= What to do =
What is the number of lines in the entries that contain "edited"? Reply with that number only.

---- Records for the task

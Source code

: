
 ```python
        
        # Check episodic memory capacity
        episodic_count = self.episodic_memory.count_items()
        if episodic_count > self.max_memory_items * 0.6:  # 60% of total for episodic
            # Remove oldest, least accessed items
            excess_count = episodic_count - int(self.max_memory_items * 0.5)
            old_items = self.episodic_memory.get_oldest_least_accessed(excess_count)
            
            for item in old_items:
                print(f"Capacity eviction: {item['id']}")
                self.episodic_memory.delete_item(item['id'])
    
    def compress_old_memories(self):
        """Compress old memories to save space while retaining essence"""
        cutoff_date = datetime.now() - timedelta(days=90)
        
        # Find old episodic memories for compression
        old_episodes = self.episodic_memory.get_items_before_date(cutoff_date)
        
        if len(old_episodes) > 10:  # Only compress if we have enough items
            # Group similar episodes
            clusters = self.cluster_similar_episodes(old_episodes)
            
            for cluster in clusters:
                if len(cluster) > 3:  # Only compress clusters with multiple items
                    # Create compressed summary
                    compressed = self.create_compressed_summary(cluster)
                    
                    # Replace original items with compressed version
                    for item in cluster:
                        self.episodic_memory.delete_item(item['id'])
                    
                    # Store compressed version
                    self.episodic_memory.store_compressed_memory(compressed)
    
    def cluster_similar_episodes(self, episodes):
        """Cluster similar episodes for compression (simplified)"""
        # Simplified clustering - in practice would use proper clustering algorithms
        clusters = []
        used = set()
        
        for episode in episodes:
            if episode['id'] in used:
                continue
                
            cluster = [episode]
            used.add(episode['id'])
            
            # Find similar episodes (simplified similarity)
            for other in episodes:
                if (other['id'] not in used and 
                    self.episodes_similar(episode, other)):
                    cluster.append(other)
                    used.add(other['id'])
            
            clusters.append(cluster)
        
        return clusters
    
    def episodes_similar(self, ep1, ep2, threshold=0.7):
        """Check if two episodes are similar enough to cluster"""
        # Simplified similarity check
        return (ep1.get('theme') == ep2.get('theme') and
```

--------
---- Records for the task

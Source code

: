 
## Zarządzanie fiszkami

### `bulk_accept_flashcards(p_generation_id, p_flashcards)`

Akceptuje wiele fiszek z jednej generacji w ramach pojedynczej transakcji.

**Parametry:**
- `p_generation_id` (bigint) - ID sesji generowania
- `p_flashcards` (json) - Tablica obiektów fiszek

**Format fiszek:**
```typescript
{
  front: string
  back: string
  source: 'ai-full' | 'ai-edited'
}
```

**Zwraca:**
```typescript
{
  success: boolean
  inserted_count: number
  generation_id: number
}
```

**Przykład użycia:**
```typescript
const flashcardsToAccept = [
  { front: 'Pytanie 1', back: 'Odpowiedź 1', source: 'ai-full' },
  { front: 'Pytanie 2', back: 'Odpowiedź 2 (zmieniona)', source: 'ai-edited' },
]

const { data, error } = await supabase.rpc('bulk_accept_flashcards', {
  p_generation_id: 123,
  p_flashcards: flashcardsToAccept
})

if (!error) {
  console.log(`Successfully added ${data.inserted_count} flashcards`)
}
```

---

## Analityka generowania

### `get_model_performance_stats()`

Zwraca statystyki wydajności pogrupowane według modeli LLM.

--------

= Result for this task =
2